Под влиянием компрессов и лечебных грязей, которые доставляют с Мертвого моря, боли стали стихать. И настойкой опия я пользуюсь реже. Я не приобрел к ней пристрастия, как некоторые. Болдуин нашел время посетить меня, что добавило уважения к моей скромной персоне. По просьбе короля нам выделили для разговора отдельную комнату, и я в шутку предложил принести шахматы. Но обошлись без них. Король заговорил, как трудно удерживать наших от войны. Даже теперь, когда Жоффруа здесь.
— Византийцы, действительно, хотят втравить нас в войну. — Подтвердил король. — Ослабеем и мы, и Дамаск, чем бы не кончилось. Но пока они требуют от нас церковного мира. Хотят упрочить союз и ослабить нашу связь с Римом. Готовы обещать взамен любую помощь.
— Сами они немощны. — Запротестовал я.
— Но богаты. И хитры.
— В том и дело. Я не верю, что помощь будет искренней.
— И я так считаю. Пусть пока победят словом. Я распорядился провести диспут, как они того хотят. Пусть их богословы сразятся с латинскими. Народ выслушает. Потом будем судить.
— Ты намерен провести богословский поединок?
— Да. Господь убеждал словом. Пусть его слуги докажут, у кого оно вернее. И для наших епископов — польза, если солнце не совсем растопило их мозги. И главное, — здесь король помолчал и добавил, — как только я объявил о диспуте, в городе перестали говорить о войне. Все разговоры — только об этом. Христос смиряет.

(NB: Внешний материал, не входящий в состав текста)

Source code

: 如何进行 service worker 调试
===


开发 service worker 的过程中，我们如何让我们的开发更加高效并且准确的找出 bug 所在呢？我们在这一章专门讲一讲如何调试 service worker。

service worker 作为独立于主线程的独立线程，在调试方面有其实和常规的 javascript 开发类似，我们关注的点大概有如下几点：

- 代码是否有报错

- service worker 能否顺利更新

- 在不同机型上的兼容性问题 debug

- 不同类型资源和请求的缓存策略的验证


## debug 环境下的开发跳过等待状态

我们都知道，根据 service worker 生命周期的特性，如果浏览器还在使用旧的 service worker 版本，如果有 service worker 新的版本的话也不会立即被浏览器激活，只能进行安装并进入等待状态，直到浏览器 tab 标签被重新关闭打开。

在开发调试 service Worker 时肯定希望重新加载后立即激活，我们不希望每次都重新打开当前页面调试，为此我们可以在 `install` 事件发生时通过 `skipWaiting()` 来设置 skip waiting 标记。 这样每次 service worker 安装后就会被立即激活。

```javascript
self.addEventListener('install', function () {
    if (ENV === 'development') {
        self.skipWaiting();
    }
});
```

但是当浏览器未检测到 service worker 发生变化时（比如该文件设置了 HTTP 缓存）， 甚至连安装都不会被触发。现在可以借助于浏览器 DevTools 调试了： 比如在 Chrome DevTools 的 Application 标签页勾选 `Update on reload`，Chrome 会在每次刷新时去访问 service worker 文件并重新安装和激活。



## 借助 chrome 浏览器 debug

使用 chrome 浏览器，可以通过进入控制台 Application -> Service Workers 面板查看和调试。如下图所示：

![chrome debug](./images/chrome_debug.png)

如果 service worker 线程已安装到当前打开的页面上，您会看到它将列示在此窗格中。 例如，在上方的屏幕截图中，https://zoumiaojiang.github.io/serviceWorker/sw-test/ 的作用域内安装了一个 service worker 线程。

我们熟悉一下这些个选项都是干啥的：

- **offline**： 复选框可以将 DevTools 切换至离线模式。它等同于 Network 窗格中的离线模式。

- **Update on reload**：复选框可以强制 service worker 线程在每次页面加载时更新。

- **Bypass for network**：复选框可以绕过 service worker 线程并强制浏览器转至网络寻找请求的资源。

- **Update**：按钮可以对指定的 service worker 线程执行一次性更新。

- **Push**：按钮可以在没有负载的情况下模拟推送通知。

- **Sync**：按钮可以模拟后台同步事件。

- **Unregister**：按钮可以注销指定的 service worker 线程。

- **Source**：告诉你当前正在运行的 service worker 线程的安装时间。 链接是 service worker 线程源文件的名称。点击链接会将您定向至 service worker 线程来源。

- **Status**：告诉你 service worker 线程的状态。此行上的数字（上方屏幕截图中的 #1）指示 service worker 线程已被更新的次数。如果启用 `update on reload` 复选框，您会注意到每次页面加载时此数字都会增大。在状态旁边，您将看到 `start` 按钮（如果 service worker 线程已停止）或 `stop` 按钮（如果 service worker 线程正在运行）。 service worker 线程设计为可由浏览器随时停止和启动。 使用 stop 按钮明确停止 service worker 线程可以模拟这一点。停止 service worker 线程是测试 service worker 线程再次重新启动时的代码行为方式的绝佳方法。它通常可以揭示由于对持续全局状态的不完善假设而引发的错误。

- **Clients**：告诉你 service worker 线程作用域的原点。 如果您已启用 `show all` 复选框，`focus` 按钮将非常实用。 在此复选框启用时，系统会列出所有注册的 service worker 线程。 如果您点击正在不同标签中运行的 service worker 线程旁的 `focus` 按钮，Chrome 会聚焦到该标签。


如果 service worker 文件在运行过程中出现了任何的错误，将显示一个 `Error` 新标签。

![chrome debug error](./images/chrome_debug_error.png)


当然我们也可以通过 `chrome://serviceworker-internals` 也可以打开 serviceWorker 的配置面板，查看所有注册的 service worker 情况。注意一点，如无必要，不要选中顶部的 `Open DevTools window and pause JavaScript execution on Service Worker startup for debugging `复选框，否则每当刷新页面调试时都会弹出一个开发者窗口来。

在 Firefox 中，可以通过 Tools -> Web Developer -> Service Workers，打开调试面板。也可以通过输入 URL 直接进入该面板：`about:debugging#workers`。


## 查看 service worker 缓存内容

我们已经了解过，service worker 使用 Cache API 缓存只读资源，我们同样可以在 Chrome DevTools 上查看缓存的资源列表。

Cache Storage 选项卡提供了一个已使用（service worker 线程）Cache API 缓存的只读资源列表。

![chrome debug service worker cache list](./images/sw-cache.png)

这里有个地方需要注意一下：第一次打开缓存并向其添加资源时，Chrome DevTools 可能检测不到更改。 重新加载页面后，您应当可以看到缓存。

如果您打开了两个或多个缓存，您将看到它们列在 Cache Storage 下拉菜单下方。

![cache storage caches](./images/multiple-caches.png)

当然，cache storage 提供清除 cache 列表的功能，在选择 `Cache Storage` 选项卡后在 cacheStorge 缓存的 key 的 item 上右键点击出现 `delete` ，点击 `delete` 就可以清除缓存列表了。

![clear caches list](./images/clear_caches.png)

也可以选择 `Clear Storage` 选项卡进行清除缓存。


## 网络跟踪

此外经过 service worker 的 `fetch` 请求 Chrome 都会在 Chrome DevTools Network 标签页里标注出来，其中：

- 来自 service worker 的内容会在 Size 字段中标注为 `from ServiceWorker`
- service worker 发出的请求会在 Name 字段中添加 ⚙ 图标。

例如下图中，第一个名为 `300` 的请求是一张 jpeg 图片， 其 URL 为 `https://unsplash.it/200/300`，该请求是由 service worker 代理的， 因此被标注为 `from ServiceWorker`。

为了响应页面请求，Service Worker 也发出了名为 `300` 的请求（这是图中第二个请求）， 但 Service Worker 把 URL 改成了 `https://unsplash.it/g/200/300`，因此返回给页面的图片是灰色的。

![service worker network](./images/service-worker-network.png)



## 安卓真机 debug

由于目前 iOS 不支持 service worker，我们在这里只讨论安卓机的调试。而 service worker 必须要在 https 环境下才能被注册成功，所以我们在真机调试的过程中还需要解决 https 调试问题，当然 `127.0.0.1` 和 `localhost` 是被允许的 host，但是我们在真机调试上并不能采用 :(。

Я горячо поддержал короля. Взывая к мудрости, почему не воспользоваться ее плодами. Пусть богословы сразятся. Они выбрали слово, увидим, у кого оружие острее.
— Дюплесси выполнил поручение. — Сказал Болдуин. — Он преданный человек, я хочу сделать его начальником городской стражи.
— А Жискар?
— Того я переведу в королевские казначеи. Что думаешь?
Ум у Раймунда ясный, но слишком доверчивый, хранит многое, но не пытается разобраться до конца. Впрочем, эта должность ему по силам, и король прав — важнее всего иметь здесь человека честного. Еще более интересовал меня Жискар. Чего-то важного я не могу понять в этом человеке.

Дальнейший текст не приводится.